* RAW DATA:
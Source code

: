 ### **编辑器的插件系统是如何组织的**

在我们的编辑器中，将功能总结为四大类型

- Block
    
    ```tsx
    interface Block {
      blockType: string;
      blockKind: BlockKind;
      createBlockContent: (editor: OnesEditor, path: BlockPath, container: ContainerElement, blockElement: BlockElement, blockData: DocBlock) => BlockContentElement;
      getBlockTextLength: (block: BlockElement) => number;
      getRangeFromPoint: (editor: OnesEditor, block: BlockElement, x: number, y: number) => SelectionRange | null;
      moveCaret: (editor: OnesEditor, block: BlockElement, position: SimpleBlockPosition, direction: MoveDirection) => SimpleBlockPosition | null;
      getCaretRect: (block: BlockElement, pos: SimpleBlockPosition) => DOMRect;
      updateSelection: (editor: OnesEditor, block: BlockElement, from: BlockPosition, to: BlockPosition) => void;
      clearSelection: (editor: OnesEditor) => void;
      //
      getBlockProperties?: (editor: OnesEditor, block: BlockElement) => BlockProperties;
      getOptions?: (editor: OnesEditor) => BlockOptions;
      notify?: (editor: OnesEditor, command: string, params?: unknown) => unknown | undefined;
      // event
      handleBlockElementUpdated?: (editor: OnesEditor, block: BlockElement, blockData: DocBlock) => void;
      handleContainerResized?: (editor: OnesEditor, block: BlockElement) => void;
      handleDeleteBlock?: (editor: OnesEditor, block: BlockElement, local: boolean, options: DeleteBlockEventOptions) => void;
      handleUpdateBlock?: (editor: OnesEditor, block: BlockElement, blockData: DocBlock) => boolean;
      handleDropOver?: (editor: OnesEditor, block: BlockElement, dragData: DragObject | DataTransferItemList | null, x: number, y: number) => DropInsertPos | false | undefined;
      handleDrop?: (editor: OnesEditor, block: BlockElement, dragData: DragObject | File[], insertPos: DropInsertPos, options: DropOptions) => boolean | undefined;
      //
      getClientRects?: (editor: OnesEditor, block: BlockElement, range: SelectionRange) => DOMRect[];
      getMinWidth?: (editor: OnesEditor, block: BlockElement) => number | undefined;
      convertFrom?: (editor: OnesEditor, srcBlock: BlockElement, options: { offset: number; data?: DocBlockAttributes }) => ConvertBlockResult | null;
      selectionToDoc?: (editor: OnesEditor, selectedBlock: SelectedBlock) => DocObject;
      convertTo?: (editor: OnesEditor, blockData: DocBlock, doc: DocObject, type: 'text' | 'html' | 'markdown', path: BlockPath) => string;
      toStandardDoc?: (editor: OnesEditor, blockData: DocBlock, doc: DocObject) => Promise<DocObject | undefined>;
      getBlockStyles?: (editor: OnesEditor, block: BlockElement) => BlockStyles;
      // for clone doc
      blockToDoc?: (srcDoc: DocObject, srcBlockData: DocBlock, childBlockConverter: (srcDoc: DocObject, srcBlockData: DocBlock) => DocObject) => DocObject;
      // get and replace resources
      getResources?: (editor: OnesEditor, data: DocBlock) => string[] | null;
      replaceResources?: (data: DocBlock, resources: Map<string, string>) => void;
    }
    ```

* PROBLEM: Working through the data above, find every line holding "SelectionRange" and copy it.

* SOLUTION:
      getRangeFromPoint: (editor: OnesEditor, block: BlockElement, x: number, y: number) => SelectionRange | null;
      getClientRects?: (editor: OnesEditor, block: BlockElement, range: SelectionRange) => DOMRect[];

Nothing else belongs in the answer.